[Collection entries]
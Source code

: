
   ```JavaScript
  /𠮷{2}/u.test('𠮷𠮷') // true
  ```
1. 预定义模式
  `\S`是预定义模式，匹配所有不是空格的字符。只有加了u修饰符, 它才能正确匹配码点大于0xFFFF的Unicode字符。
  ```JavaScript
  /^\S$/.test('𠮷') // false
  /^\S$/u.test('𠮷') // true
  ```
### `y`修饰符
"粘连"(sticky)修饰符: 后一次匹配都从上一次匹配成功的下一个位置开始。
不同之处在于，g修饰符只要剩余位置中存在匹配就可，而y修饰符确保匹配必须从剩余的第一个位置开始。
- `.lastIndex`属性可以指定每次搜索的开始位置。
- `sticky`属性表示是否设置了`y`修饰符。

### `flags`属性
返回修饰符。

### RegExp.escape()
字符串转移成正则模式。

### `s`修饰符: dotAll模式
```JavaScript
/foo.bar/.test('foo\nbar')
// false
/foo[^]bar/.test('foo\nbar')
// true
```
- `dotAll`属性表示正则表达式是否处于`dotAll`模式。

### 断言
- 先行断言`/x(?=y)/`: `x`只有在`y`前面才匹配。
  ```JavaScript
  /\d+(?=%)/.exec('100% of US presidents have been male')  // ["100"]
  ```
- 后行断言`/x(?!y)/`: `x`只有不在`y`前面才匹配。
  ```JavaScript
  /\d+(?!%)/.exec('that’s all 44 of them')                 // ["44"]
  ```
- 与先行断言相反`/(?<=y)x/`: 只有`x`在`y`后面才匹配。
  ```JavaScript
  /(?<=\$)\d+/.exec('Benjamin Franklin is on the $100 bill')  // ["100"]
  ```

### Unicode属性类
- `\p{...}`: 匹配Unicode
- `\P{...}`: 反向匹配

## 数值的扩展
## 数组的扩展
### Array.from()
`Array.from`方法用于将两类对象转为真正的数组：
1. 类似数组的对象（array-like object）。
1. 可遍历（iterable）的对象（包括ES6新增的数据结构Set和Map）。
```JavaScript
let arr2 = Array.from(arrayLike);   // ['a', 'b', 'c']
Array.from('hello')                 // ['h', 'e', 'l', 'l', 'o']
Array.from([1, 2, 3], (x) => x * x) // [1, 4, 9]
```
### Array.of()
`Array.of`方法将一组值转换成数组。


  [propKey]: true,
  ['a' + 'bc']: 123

[Task details]:
Print every record above exactly as written.

[Solution for this exercise]:
Source code

:
   ```JavaScript
  /𠮷{2}/u.test('𠮷𠮷') // true
  ```
1. 预定义模式
  `\S`是预定义模式，匹配所有不是空格的字符。只有加了u修饰符, 它才能正确匹配码点大于0xFFFF的Unicode字符。
  ```JavaScript
  /^\S$/.test('𠮷') // false
  /^\S$/u.test('𠮷') // true
  ```
### `y`修饰符
"粘连"(sticky)修饰符: 后一次匹配都从上一次匹配成功的下一个位置开始。
不同之处在于，g修饰符只要剩余位置中存在匹配就可，而y修饰符确保匹配必须从剩余的第一个位置开始。
- `.lastIndex`属性可以指定每次搜索的开始位置。
- `sticky`属性表示是否设置了`y`修饰符。

### `flags`属性
返回修饰符。

### RegExp.escape()
字符串转移成正则模式。

### `s`修饰符: dotAll模式
```JavaScript
/foo.bar/.test('foo\nbar')
// false
/foo[^]bar/.test('foo\nbar')
// true
```
- `dotAll`属性表示正则表达式是否处于`dotAll`模式。

### 断言
- 先行断言`/x(?=y)/`: `x`只有在`y`前面才匹配。
  ```JavaScript
  /\d+(?=%)/.exec('100% of US presidents have been male')  // ["100"]
  ```
- 后行断言`/x(?!y)/`: `x`只有不在`y`前面才匹配。
  ```JavaScript
  /\d+(?!%)/.exec('that’s all 44 of them')                 // ["44"]
  ```
- 与先行断言相反`/(?<=y)x/`: 只有`x`在`y`后面才匹配。
  ```JavaScript
  /(?<=\$)\d+/.exec('Benjamin Franklin is on the $100 bill')  // ["100"]
  ```

### Unicode属性类
- `\p{...}`: 匹配Unicode
- `\P{...}`: 反向匹配

## 数值的扩展
## 数组的扩展
### Array.from()
`Array.from`方法用于将两类对象转为真正的数组：
1. 类似数组的对象（array-like object）。
1. 可遍历（iterable）的对象（包括ES6新增的数据结构Set和Map）。
```JavaScript
let arr2 = Array.from(arrayLike);   // ['a', 'b', 'c']
Array.from('hello')                 // ['h', 'e', 'l', 'l', 'o']
Array.from([1, 2, 3], (x) => x * x) // [1, 4, 9]
```
### Array.of()
`Array.of`方法将一组值转换成数组。


  [propKey]: true,
  ['a' + 'bc']: 123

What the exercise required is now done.